Refn breaks Valhalla into six rather arbitrary parts titled "Wrath," "Silent Warrior," "Men of God," "The Holy Land," "Hell," and "The Sacrifice," perhaps having heard from fellow countryman and egotist Lars von Trier that thou shalt have chapter titles. I'd say, though, that Valhalla Rising divides more coherently into four components. In the earliest and most arresting one, Mads Mikkelsen's one-eyed and copiously tattooed slave is kept manacled and caged by a cadre of six or seven heavy-browed pagans, their consonants and vowels of an unmistakably Scottish persuasion. Conversation, such as it is, returns often to how much these tribal oafs hate Christians. They seem to be training Mikkelsen to be a lion, one to whom they might feed some Christians later on. Regrettably, though, he keeps winning all of his lethal, mauling battles with these grim polytheists, who don't seem to know how funny they sound when they deadpan such slurs as, "A travelin' man told me they eat their own God." It's a bit like watching a beefed-up Klaus Kinski braining some burly extras while six or seven clones of Brian Cox furrow their brows in the background, laconically passing coins to each other. Actually, Mikkelsen is too dour an actor to invoke Kinski directly. In mien and in coiffure, he's more like Toshirô Mifune at his most stone-faced, though I'd say he indicates the script's desire for a charismatic monad more then he actually projects one. In every way, though, the film is obviously about audiovisual potency more than character construction. Valhalla Rising presents hand-to-hand brutality in ways that are as sculptural as they are kinetic. Refn's camera and montage induce unusual tension between the chilly stateliness of the shots and the outrageously Guignol events, as when Mikkelsen slits the abdomen of an especially reviled foe, reaches into the wound all the way to his own elbows, and yanks out a burnt-brown pile of steaming innards.

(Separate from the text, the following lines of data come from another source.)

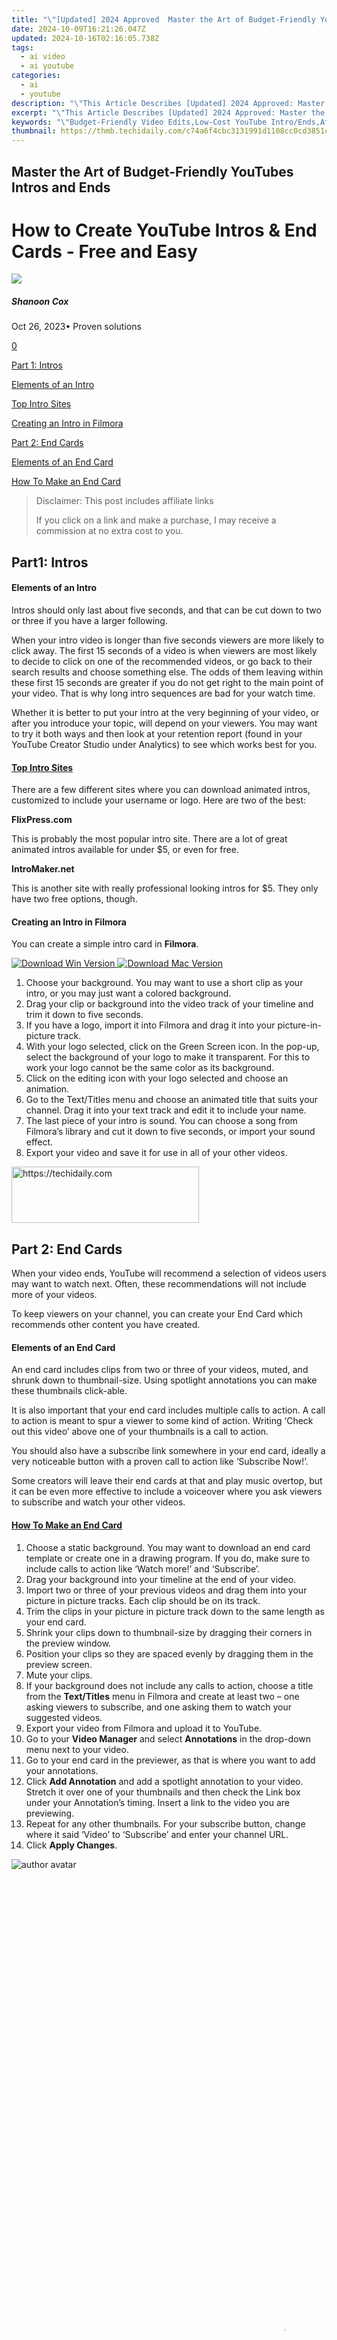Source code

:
 ```yaml
---
title: "\"[Updated] 2024 Approved  Master the Art of Budget-Friendly YouTubes Intros and Ends\""
date: 2024-10-09T16:21:26.047Z
updated: 2024-10-16T02:16:05.738Z
tags:
  - ai video
  - ai youtube
categories:
  - ai
  - youtube
description: "\"This Article Describes [Updated] 2024 Approved: Master the Art of Budget-Friendly YouTubes Intros and Ends\""
excerpt: "\"This Article Describes [Updated] 2024 Approved: Master the Art of Budget-Friendly YouTubes Intros and Ends\""
keywords: "\"Budget-Friendly Video Edits,Low-Cost YouTube Intro/Ends,Affordable Video Intros,Cost-Effective Video Edits,Economical YouTubes Beginnings,Innovative Budget Cuts,Cheap Video Starts End\""
thumbnail: https://thmb.techidaily.com/c74a6f4cbc3131991d1108cc0cd3851c9f4624d9f7132bc54e3318b3d6ad9b70.jpg
---
```


## Master the Art of Budget-Friendly YouTubes Intros and Ends

# How to Create YouTube Intros & End Cards - Free and Easy

![](https://images.wondershare.com/filmora/article-images/shannon-cox.jpg)

##### Shanoon Cox

 Oct 26, 2023• Proven solutions

[0](#commentsBoxSeoTemplate)

[Part 1: Intros](#part1)

[Elements of an Intro](#elements)

[Top Intro Sites](#top)

[Creating an Intro in Filmora](#creating)

[Part 2: End Cards](#part2)

[Elements of an End Card](#element)

[How To Make an End Card](#how-to)

>  Disclaimer: This post includes affiliate links
>
>  If you click on a link and make a purchase, I may receive a commission at no extra cost to you.
>

## Part1: Intros

#### Elements of an Intro

Intros should only last about five seconds, and that can be cut down to two or three if you have a larger following.

When your intro video is longer than five seconds viewers are more likely to click away. The first 15 seconds of a video is when viewers are most likely to decide to click on one of the recommended videos, or go back to their search results and choose something else. The odds of them leaving within these first 15 seconds are greater if you do not get right to the main point of your video. That is why long intro sequences are bad for your watch time.

Whether it is better to put your intro at the very beginning of your video, or after you introduce your topic, will depend on your viewers. You may want to try it both ways and then look at your retention report (found in your YouTube Creator Studio under Analytics) to see which works best for you.

#### [Top Intro Sites](https://tools.techidaily.com/wondershare/filmora/download/)

There are a few different sites where you can download animated intros, customized to include your username or logo. Here are two of the best:

**FlixPress.com**

This is probably the most popular intro site. There are a lot of great animated intros available for under $5, or even for free.

**IntroMaker.net**

This is another site with really professional looking intros for $5\. They only have two free options, though.

#### Creating an Intro in Filmora

You can create a simple intro card in **Filmora**.

[![Download Win Version](https://images.wondershare.com/filmora/guide/download-btn-win.jpg) ](https://tools.techidaily.com/wondershare/filmora/download/) [![Download Mac Version](https://images.wondershare.com/filmora/guide/download-btn-mac.jpg) ](https://tools.techidaily.com/wondershare/filmora/download/)

1. Choose your background. You may want to use a short clip as your intro, or you may just want a colored background.
2. Drag your clip or background into the video track of your timeline and trim it down to five seconds.
3. If you have a logo, import it into Filmora and drag it into your picture-in-picture track.
4. With your logo selected, click on the Green Screen icon. In the pop-up, select the background of your logo to make it transparent. For this to work your logo cannot be the same color as its background.
5. Click on the editing icon with your logo selected and choose an animation.
6. Go to the Text/Titles menu and choose an animated title that suits your channel. Drag it into your text track and edit it to include your name.
7. The last piece of your intro is sound. You can choose a song from Filmora’s library and cut it down to five seconds, or import your sound effect.
8. Export your video and save it for use in all of your other videos.

<!-- affiliate ads begin -->
<a href="https://laganoo.pxf.io/c/5597632/1484910/16446" target="_top" id="1484910">
  <img src="//a.impactradius-go.com/display-ad/16446-1484910" border="0" alt="https://techidaily.com" width="300" height="90"/>
</a>
<img height="0" width="0" src="https://laganoo.pxf.io/i/5597632/1484910/16446" style="position:absolute;visibility:hidden;" border="0" />
<!-- affiliate ads end -->

## Part 2: End Cards

When your video ends, YouTube will recommend a selection of videos users may want to watch next. Often, these recommendations will not include more of your videos.

To keep viewers on your channel, you can create your End Card which recommends other content you have created.

#### Elements of an End Card

An end card includes clips from two or three of your videos, muted, and shrunk down to thumbnail-size. Using spotlight annotations you can make these thumbnails click-able.

It is also important that your end card includes multiple calls to action. A call to action is meant to spur a viewer to some kind of action. Writing ‘Check out this video’ above one of your thumbnails is a call to action.

You should also have a subscribe link somewhere in your end card, ideally a very noticeable button with a proven call to action like ‘Subscribe Now!’.

Some creators will leave their end cards at that and play music overtop, but it can be even more effective to include a voiceover where you ask viewers to subscribe and watch your other videos.

#### [How To Make an End Card](https://tools.techidaily.com/wondershare/filmora/download/)

1. Choose a static background. You may want to download an end card template or create one in a drawing program. If you do, make sure to include calls to action like ‘Watch more!’ and ‘Subscribe’.
2. Drag your background into your timeline at the end of your video.
3. Import two or three of your previous videos and drag them into your picture in picture tracks. Each clip should be on its track.
4. Trim the clips in your picture in picture track down to the same length as your end card.
5. Shrink your clips down to thumbnail-size by dragging their corners in the preview window.
6. Position your clips so they are spaced evenly by dragging them in the preview screen.
7. Mute your clips.
8. If your background does not include any calls to action, choose a title from the **Text/Titles** menu in Filmora and create at least two – one asking viewers to subscribe, and one asking them to watch your suggested videos.
9. Export your video from Filmora and upload it to YouTube.
10. Go to your **Video Manager** and select **Annotations** in the drop-down menu next to your video.
11. Go to your end card in the previewer, as that is where you want to add your annotations.
12. Click **Add Annotation** and add a spotlight annotation to your video. Stretch it over one of your thumbnails and then check the Link box under your Annotation’s timing. Insert a link to the video you are previewing.
13. Repeat for any other thumbnails. For your subscribe button, change where it said ‘Video’ to ‘Subscribe’ and enter your channel URL.
14. Click **Apply Changes**.

![author avatar](https://images.wondershare.com/filmora/article-images/shannon-cox.jpg)

<!-- affiliate ads begin -->
<span id="1424528">
					<video width="864" height="1536" style="cursor:pointer"
           poster="//a.impactradius-go.com/display-clicktoplayimage/1424528.png"
           onclick="if(!this.playClicked){this.play();this.setAttribute('controls',true);this.playClicked=true;}">
	   <source src="//a.impactradius-go.com/display-ad/16446-1424528">
	   <img src="//a.impactradius-go.com/display-clicktoplayimage/1424528.png" style="border: none; height: 100%; width: 100%; object-fit: contain">
	</video>
	<div style="width:540px;text-align:center"><a href="javascript:window.open(decodeURIComponent('https%3A%2F%2Flaganoo.pxf.io%2Fc%2F5597632%2F1424528%2F16446'), '_blank');void(0);">Click here</a></div>
</span>
<img height="0" width="0" src="https://imp.pxf.io/i/5597632/1424528/16446" style="position:absolute;visibility:hidden;" border="0" />
<!-- affiliate ads end -->

Shanoon Cox

Shanoon Cox is a writer and a lover of all things video.

Follow @Shanoon Cox

<ins class="adsbygoogle"
     style="display:block"
     data-ad-format="autorelaxed"
     data-ad-client="ca-pub-7571918770474297"
     data-ad-slot="1223367746"></ins>

<ins class="adsbygoogle"
     style="display:block"
     data-ad-client="ca-pub-7571918770474297"
     data-ad-slot="8358498916"
     data-ad-format="auto"
     data-full-width-responsive="true"></ins>

<span class="atpl-alsoreadstyle">Also read:</span>
<div><ul>
<li><a href="https://youtube-lab.techidaily.com/024-approved-best-youtube-channel-name-ideas-for-aspiring-vloggers-and-film-makers-maximum-length-156-characters/"><u>[New] 2024 Approved Best Youtube Channel Name Ideas For Aspiring Vloggers & Film Makers (Maximum Length 156 Characters)</u></a></li>
<li><a href="https://youtube-lab.techidaily.com/024-approved-engaging-audience-from-anywhere-phone-based-filming-techniques/"><u>[New] 2024 Approved Engaging Audience From Anywhere Phone-Based Filming Techniques</u></a></li>
<li><a href="https://youtube-lab.techidaily.com/024-approved-pioneering-youtube-success-with-targeted-seo-practices/"><u>[New] 2024 Approved Pioneering YouTube Success with Targeted SEO Practices</u></a></li>
<li><a href="https://fox-info.techidaily.com/new-2024-approved-total-capture-trio-setup/"><u>[New] 2024 Approved Total Capture Trio Setup</u></a></li>
<li><a href="https://facebook-record-videos.techidaily.com/new-in-2024-accolades-across-platforms-for-video-creators/"><u>[New] In 2024, Accolades Across Platforms for Video Creators</u></a></li>
<li><a href="https://fox-glue.techidaily.com/new-unveiling-the-best-storytelling-schools-1-8-guide-for-2024/"><u>[New] Unveiling the Best Storytelling Schools - #1-#8 Guide for 2024</u></a></li>
<li><a href="https://extra-support.techidaily.com/updated-selecting-quality-on-a-shoe-string-10-best-free-lut-picks/"><u>[Updated] Selecting Quality on a Shoe String 10 Best Free LUT Picks</u></a></li>
<li><a href="https://fox-direct.techidaily.com/2024-approved-androids-5-prime-photo-tools-ultimate-editing-companion/"><u>2024 Approved Android's 5 Prime Photo Tools Ultimate Editing Companion</u></a></li>
<li><a href="https://digital-screen-recording.techidaily.com/2024-approved-capturing-live-discussions-iphoneandroids-screen-recording/"><u>2024 Approved Capturing Live Discussions IPhone/Android's Screen Recording</u></a></li>
<li><a href="https://article-posts.techidaily.com/2024-approved-streamlining-your-approach-to-downloading-large-amounts-on-tiktok/"><u>2024 Approved Streamlining Your Approach to Downloading Large Amounts on TikTok</u></a></li>
<li><a href="https://fox-glue.techidaily.com/accurate-age-reflection-in-just-a-minute/"><u>Accurate Age Reflection in Just a Minute</u></a></li>
<li><a href="https://article-tips.techidaily.com/long-term-stability-of-syma-x8c-for-2024/"><u>Long-Term Stability of Syma X8C for 2024</u></a></li>
<li><a href="https://youtube-lab.techidaily.com/-galore-visualize-youtubes-fascinating-facts-2017/"><u>Stats Galore! Visualize YouTube's Fascinating Facts (2017)</u></a></li>
</ul></div>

That last bit ought to suggest whether you're susceptible to the kind of vision Refn's got in his head. That said, the long prologue of Valhalla Rising doesn't reflect as much as one might predict about what the final hour is like. Splicing spectacles like this ghastly evisceration between hyperbolically impassive reaction shots, the film seems to be in on some tonal joke that it isn't confessing. No answers are forthcoming. In fact, very little at all is forthcoming while Valhalla Rising passes through a dull visual and narrative bottleneck of introducing the one-eyed, sadistic stoic to a traveling band of Christians, who then set sail together for what they hope will be Jerusalem, but turns out to be, I think, Nova Scotia. The trip across the water is Part Two of the film, the arrival is Part Three, and the impenetrable reckonings of the conclusion is the big finish.

For all its outlandish images, though, and despite the sense of Refn laudably reimagining far-off eras of history we seldom observe onscreen, Valhalla Rising feels implausible and self-regarding. For all its surfeit of testosterone, it's as dramatically chintzy as those Jean Auel novels where a beautiful Cro Magnon abandons her adoptive Neanderthal family and takes up with some northern-European blondes, only to make us wonder what if anything she has gained, or what we have. At least Clan of the Cave Bear connects rather juicily with its pop audience, and Auel's Ayla has the gumption to invent fire, wagons, and fellatio. By contrast, he errant "discoverers" of America in Valhalla Rising don't give the audience much pleasure, or generate anything new. They barely settle into their new habitat. They grunt about the Holy Land without, under Refn's lens, radiating anything like a spiritual conviction. One almost wonders if this flamboyant artist is chafing under his self-imposed asceticism, though again, that isn't always the best word for Valhalla's kooky imagination.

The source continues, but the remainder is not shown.